[Activity] Would you reproduce, word for word, only the lines from the one with "<td>6946</td>" to the end of the listing below?

[Information given]
*** Begin section ***

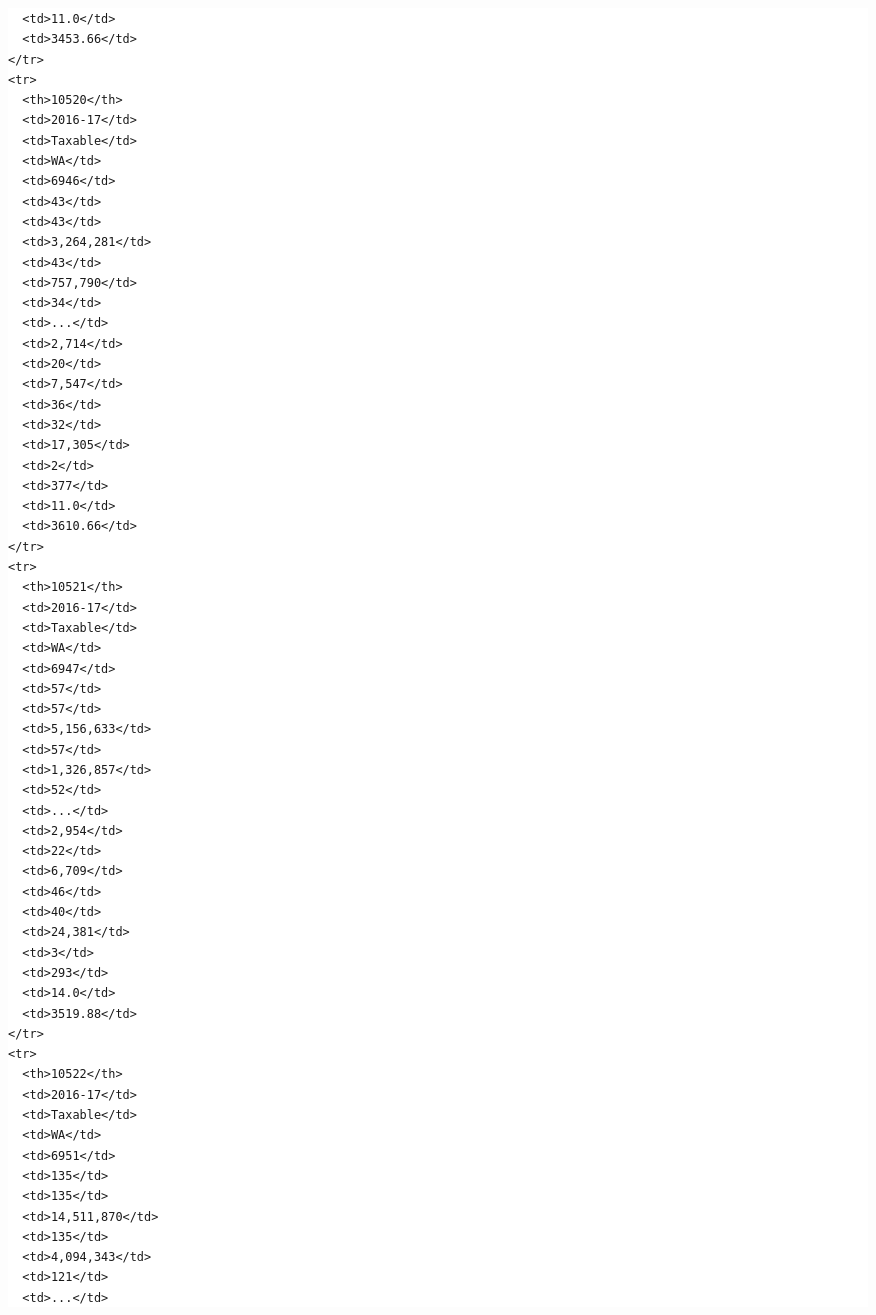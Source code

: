       <td>11.0</td>
      <td>3453.66</td>
    </tr>
    <tr>
      <th>10520</th>
      <td>2016-17</td>
      <td>Taxable</td>
      <td>WA</td>
      <td>6946</td>
      <td>43</td>
      <td>43</td>
      <td>3,264,281</td>
      <td>43</td>
      <td>757,790</td>
      <td>34</td>
      <td>...</td>
      <td>2,714</td>
      <td>20</td>
      <td>7,547</td>
      <td>36</td>
      <td>32</td>
      <td>17,305</td>
      <td>2</td>
      <td>377</td>
      <td>11.0</td>
      <td>3610.66</td>
    </tr>
    <tr>
      <th>10521</th>
      <td>2016-17</td>
      <td>Taxable</td>
      <td>WA</td>
      <td>6947</td>
      <td>57</td>
      <td>57</td>
      <td>5,156,633</td>
      <td>57</td>
      <td>1,326,857</td>
      <td>52</td>
      <td>...</td>
      <td>2,954</td>
      <td>22</td>
      <td>6,709</td>
      <td>46</td>
      <td>40</td>
      <td>24,381</td>
      <td>3</td>
      <td>293</td>
      <td>14.0</td>
      <td>3519.88</td>
    </tr>
    <tr>
      <th>10522</th>
      <td>2016-17</td>
      <td>Taxable</td>
      <td>WA</td>
      <td>6951</td>
      <td>135</td>
      <td>135</td>
      <td>14,511,870</td>
      <td>135</td>
      <td>4,094,343</td>
      <td>121</td>
      <td>...</td>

*** End section ***

[Task solution]
      <td>6946</td>
      <td>43</td>
      <td>43</td>
      <td>3,264,281</td>
      <td>43</td>
      <td>757,790</td>
      <td>34</td>
      <td>...</td>
      <td>2,714</td>
      <td>20</td>
      <td>7,547</td>
      <td>36</td>
      <td>32</td>
      <td>17,305</td>
      <td>2</td>
      <td>377</td>
      <td>11.0</td>
      <td>3610.66</td>
    </tr>
    <tr>
      <th>10521</th>
      <td>2016-17</td>
      <td>Taxable</td>
      <td>WA</td>
      <td>6947</td>
      <td>57</td>
      <td>57</td>
      <td>5,156,633</td>
      <td>57</td>
      <td>1,326,857</td>
      <td>52</td>
      <td>...</td>
      <td>2,954</td>
      <td>22</td>
      <td>6,709</td>
      <td>46</td>
      <td>40</td>
      <td>24,381</td>
      <td>3</td>
      <td>293</td>
      <td>14.0</td>
      <td>3519.88</td>
    </tr>
    <tr>
      <th>10522</th>
      <td>2016-17</td>
      <td>Taxable</td>
      <td>WA</td>
      <td>6951</td>
      <td>135</td>
      <td>135</td>
      <td>14,511,870</td>
      <td>135</td>
      <td>4,094,343</td>
      <td>121</td>
      <td>...</td>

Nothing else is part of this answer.